Not so long ago, if you wanted a ticket to a pro sporting event, you had a limited number of options. You could purchase season tickets, thereby assuring yourself a seat to every game, both regular and postseason. On game night, you could go down to the arena, walk up to the ticket counter and pay face value for a ticket. If the game was sold out and/or you wanted premium seats, you went underground and bought from a scalper.
Today, not only can you find seats on any number of general sites — Craigslist, Ebay — but online brokers like StubHub have changed the game entirely. I can now legally sell my Dodgers tickets on Stubhub at market value, either above or below face value — the laws of supply and demand will dictate that. Want to know the market value of a specific seat for a single game? Easy.
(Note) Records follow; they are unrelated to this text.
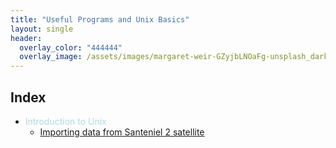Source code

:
 ```yaml
---
title: "Useful Programs and Unix Basics"
layout: single
header:
  overlay_color: "444444"
  overlay_image: /assets/images/margaret-weir-GZyjbLNOaFg-unsplash_dark.jpg
---
```







## Index

* <span style="color:lightblue">Introduction to Unix</span>
  * [Importing data from Santeniel 2 satellite ](ImportingImages.md)
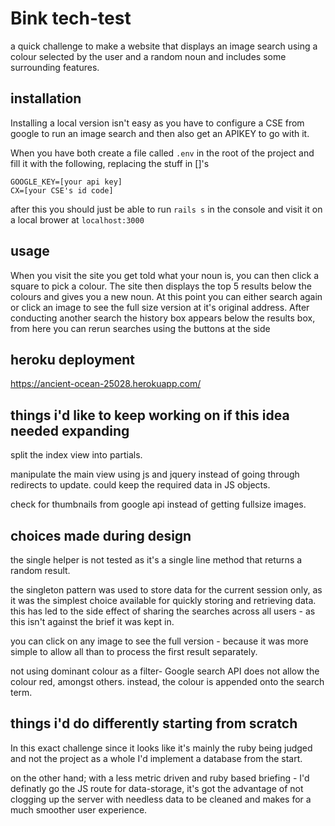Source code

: # Bink tech-test
a quick challenge to make a website that displays an image search using a colour selected by the user and a random noun and includes some surrounding features.

## installation
Installing a local version isn't easy as you have to configure a CSE from google to run an image search and then also get an APIKEY to go with it.

When you have both create a file called `.env` in the root of the project and fill it with the following, replacing the stuff in []'s

```
GOOGLE_KEY=[your api key]
CX=[your CSE's id code]
```
after this you should just be able to run `rails s` in the console and visit it on a local brower at `localhost:3000`

## usage
When you visit the site you get told what your noun is, you can then click a square to pick a colour.
The site then displays the top 5 results below the colours and gives you a new noun.
At this point you can either search again or click an image to see the full size version at it's original address.
After conducting another search the history box appears below the results box, from here you can rerun searches using the buttons at the side

## heroku deployment
https://ancient-ocean-25028.herokuapp.com/

## things i'd like to keep working on if this idea needed expanding

split the index view into partials.

manipulate the main view using js and jquery instead of going through redirects to update. could keep the required data in JS objects.

check for thumbnails from google api instead of getting fullsize images.

## choices made during design
the single helper is not tested as it's a single line method that returns a random result.

the singleton pattern was used to store data for the current session only, as it was the simplest choice available for quickly storing and retrieving data. this has led to the side effect of sharing the searches across all users - as this isn't against the brief it was kept in.

you can click on any image to see the full version - because it was more simple to allow all than to process the first result separately.

not using dominant colour as a filter- Google search API does not allow the colour red, amongst others. instead, the colour is appended onto the search term.

## things i'd do differently starting from scratch

In this exact challenge since it looks like it's mainly the ruby being judged and not the project as a whole I'd implement a database from the start.

on the other hand; with a less metric driven and ruby based briefing - I'd definatly go the JS route for data-storage, it's got the advantage of not clogging up the server with needless data to be cleaned and makes for a much smoother user experience.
Whether they’re trying to unload $100 tickets for pennies on the dollar or implementing “dynamic pricing,” or hosting a Stubhub booth on their premises, pro sports franchises readily acknowledge that the market for their product is elastic. A pair of seats that fetches $40 to a Tuesday night game against Sacramento might go for five times that on a Saturday night against the Lakers. The Clippers know that, and they know you know.
To those outraged that they’re consistently being asked to pay more than their tickets are worth, my advice is to negotiate. Calculate the market value of your Clippers’ season tickets and offer that amount to your ticket rep. If you hold a pair of $27 seats between the baselines in the first few rows of the upper bowl, you know those tickets aren’t worth more than $20 on the open market. Your first offer to the season ticket rep should be in the $1,650 range — well below the $2,376 the Clippers are asking. If you have friends or people in your section who approximate the value of their tickets similarly to you, then you should join together to enhance your purchasing power.
If the Clippers tell you that prices are fixed and non-negotiable, then you have a tough decision to make. If you cave, there’s no shame in that — so long as you acknowledge that you paid a premium for continuity, ritual, and the comfort of knowing you’ve got a seat if the Clippers happen to play meaningful basketball at some point. Don’t be outraged when the guy sitting next to you in March paid a quarter of the price for his seat. You value those things and he doesn’t.
My intention isn’t to needle the Clippers, or their sales team who, in my experience, are polite, responsive professionals. They’re not trying to rip you off any more than the home seller asking $529,000 for a $400,000 house. This isn’t about kicking the organization while it’s down. If you have season tickets to the Nuggets, Magic, Hawks, Bobcats, Dodgers, Padres, Seahawks, Flames, LA Phil, or Geffen Playhouse, the same principles should apply. We negotiate home purchases, car leases, and gym memberships. The bank that holds my mortgage just went into receivership, and my assumption is that the FDIC will turn around and negotiate the sale of my loan at a discount. We’re in a recession — everything is negotiable. There’s no reason why season ticket packages to professional sporting events shouldn’t be subject to the same rules of the free market. The only reason they wouldn’t be is if sports fans behave irrationally — and who’d believe that?